Plain-text document sources:
|---|
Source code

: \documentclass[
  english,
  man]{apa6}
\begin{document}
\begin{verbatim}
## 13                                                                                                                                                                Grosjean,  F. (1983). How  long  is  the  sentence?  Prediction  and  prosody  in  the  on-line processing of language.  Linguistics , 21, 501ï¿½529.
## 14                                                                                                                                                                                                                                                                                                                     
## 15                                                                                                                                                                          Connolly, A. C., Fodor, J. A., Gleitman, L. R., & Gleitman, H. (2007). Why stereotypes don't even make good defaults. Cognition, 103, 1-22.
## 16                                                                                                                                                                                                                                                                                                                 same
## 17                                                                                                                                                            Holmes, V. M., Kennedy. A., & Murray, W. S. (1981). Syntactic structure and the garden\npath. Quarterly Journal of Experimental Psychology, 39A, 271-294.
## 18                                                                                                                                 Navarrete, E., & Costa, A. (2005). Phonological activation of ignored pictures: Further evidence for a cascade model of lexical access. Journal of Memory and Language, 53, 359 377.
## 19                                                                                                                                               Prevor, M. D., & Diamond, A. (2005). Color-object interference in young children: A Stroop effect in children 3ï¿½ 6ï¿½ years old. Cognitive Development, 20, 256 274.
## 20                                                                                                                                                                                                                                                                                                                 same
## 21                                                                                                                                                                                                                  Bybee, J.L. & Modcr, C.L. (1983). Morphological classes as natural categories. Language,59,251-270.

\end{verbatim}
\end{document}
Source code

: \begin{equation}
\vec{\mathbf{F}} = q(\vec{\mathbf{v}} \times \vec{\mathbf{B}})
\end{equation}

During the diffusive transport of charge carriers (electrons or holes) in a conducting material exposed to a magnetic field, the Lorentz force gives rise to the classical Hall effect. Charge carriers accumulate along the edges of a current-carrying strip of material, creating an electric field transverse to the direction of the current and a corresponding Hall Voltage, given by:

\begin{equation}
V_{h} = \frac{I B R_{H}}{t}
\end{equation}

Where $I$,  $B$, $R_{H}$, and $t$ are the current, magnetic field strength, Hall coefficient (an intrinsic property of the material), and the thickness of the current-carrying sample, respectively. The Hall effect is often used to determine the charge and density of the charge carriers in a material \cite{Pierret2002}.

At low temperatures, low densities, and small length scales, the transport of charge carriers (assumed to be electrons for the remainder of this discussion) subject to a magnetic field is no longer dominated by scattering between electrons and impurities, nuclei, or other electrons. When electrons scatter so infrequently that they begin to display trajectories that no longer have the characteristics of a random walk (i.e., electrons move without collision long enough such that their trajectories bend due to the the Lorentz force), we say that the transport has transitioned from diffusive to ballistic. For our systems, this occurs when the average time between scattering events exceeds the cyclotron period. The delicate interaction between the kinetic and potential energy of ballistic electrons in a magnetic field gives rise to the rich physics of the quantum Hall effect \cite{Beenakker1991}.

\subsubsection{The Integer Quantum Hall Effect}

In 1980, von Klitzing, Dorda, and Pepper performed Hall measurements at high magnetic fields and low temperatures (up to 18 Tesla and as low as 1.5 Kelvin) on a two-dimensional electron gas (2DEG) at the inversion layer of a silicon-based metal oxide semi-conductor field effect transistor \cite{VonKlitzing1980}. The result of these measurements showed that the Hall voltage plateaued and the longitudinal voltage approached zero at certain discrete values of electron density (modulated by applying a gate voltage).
|---|
Activity – Write out the data once more, word for word.

Reply –
Source code

: \documentclass[
  english,
  man]{apa6}
\begin{document}
\begin{verbatim}
## 13                                                                                                                                                                Grosjean,  F. (1983). How  long  is  the  sentence?  Prediction  and  prosody  in  the  on-line processing of language.  Linguistics , 21, 501ï¿½529.
## 14                                                                                                                                                                                                                                                                                                                     
## 15                                                                                                                                                                          Connolly, A. C., Fodor, J. A., Gleitman, L. R., & Gleitman, H. (2007). Why stereotypes don't even make good defaults. Cognition, 103, 1-22.
## 16                                                                                                                                                                                                                                                                                                                 same
## 17                                                                                                                                                            Holmes, V. M., Kennedy. A., & Murray, W. S. (1981). Syntactic structure and the garden\npath. Quarterly Journal of Experimental Psychology, 39A, 271-294.
## 18                                                                                                                                 Navarrete, E., & Costa, A. (2005). Phonological activation of ignored pictures: Further evidence for a cascade model of lexical access. Journal of Memory and Language, 53, 359 377.
## 19                                                                                                                                               Prevor, M. D., & Diamond, A. (2005). Color-object interference in young children: A Stroop effect in children 3ï¿½ 6ï¿½ years old. Cognitive Development, 20, 256 274.
## 20                                                                                                                                                                                                                                                                                                                 same
## 21                                                                                                                                                                                                                  Bybee, J.L. & Modcr, C.L. (1983). Morphological classes as natural categories. Language,59,251-270.

\end{verbatim}
\end{document}
Source code

: \begin{equation}
\vec{\mathbf{F}} = q(\vec{\mathbf{v}} \times \vec{\mathbf{B}})
\end{equation}

During the diffusive transport of charge carriers (electrons or holes) in a conducting material exposed to a magnetic field, the Lorentz force gives rise to the classical Hall effect. Charge carriers accumulate along the edges of a current-carrying strip of material, creating an electric field transverse to the direction of the current and a corresponding Hall Voltage, given by:

\begin{equation}
V_{h} = \frac{I B R_{H}}{t}
\end{equation}

Where $I$,  $B$, $R_{H}$, and $t$ are the current, magnetic field strength, Hall coefficient (an intrinsic property of the material), and the thickness of the current-carrying sample, respectively. The Hall effect is often used to determine the charge and density of the charge carriers in a material \cite{Pierret2002}.

At low temperatures, low densities, and small length scales, the transport of charge carriers (assumed to be electrons for the remainder of this discussion) subject to a magnetic field is no longer dominated by scattering between electrons and impurities, nuclei, or other electrons. When electrons scatter so infrequently that they begin to display trajectories that no longer have the characteristics of a random walk (i.e., electrons move without collision long enough such that their trajectories bend due to the the Lorentz force), we say that the transport has transitioned from diffusive to ballistic. For our systems, this occurs when the average time between scattering events exceeds the cyclotron period. The delicate interaction between the kinetic and potential energy of ballistic electrons in a magnetic field gives rise to the rich physics of the quantum Hall effect \cite{Beenakker1991}.

\subsubsection{The Integer Quantum Hall Effect}

In 1980, von Klitzing, Dorda, and Pepper performed Hall measurements at high magnetic fields and low temperatures (up to 18 Tesla and as low as 1.5 Kelvin) on a two-dimensional electron gas (2DEG) at the inversion layer of a silicon-based metal oxide semi-conductor field effect transistor \cite{VonKlitzing1980}. The result of these measurements showed that the Hall voltage plateaued and the longitudinal voltage approached zero at certain discrete values of electron density (modulated by applying a gate voltage).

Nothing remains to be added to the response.